Hundreds of fans, team-mates and players paid tribute to him, including Gary Lineker and Robbie Fowler.
Leeds United owner, Andrea Radrizzani, said: “Naming the South Stand after Norman is the very least we could do to recognise the lifetime of hard work and dedication he gave to our football club – firstly as a hugely successful player and secondly as an ambassador for Leeds United.
“Norman was respected and loved by everyone connected to the club and as we battle through uncertain times it is unlikely that he will be able to be given the send-off he deserves and therefore we expect the South Stand to be bouncing when fans are finally allowed to return to Elland Road and pay their respects to a giant of the game.

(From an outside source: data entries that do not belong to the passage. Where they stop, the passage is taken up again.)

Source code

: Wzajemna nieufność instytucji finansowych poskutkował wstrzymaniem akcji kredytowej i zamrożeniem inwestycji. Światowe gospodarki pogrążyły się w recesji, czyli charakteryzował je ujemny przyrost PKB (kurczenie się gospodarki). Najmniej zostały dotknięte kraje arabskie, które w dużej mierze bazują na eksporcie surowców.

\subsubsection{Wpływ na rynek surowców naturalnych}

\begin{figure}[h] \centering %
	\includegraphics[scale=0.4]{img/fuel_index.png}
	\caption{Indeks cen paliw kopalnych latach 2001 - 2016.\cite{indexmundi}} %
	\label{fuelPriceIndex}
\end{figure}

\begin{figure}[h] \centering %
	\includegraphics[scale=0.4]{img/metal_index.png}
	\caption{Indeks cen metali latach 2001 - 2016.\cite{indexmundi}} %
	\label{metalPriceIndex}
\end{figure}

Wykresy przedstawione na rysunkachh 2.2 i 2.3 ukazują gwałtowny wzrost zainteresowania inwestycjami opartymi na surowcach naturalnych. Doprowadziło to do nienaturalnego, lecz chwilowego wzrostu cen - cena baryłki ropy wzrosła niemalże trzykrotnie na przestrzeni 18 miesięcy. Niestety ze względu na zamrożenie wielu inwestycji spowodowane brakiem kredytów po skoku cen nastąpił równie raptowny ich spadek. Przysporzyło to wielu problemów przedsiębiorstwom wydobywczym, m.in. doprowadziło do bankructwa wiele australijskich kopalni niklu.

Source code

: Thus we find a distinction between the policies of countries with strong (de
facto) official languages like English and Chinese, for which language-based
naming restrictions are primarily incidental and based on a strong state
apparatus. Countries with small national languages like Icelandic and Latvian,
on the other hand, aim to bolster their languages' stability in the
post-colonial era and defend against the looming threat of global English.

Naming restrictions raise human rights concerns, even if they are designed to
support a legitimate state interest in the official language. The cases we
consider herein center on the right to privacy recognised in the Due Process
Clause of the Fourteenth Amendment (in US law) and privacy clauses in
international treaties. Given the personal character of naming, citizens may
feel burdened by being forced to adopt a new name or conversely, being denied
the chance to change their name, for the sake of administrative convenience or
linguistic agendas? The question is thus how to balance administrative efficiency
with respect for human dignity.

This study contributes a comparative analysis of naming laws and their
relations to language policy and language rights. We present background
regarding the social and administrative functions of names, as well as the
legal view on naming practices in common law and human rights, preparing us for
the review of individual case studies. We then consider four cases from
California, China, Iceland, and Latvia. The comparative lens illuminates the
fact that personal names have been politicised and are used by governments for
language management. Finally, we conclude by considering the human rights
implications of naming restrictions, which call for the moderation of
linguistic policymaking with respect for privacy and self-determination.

“I would also like to say a massive thank you to our current South Stand sponsor TransUnion, they have been completely supportive and encouraging of the suggestion to rename the stand after Norman.”
Hunter’s wife, Sue, added: “As a family we are touched by the club’s decision to name the South Stand after Norman and we would like to take this opportunity to thank the supporters of the club and the game in general for the amazing messages of sympathy we have received in recent days.
“Finally, once again we would also like to thank all the doctors and nurses and everyone in the NHS who supported Norman too.”
Hunter follows in the footsteps of Don Revie, who was his manager for much of his time with Leeds, in having an Elland Road stand named after him.
Fellow club hero John Charles, whose playing career with the Yorkshire side in 1962, the year Hunter made his first-team debut aged 18, also has the honour.
Hunter’s former team-mate and captain Billy Bremner, meanwhile, was commemorated with a statue outside the ground.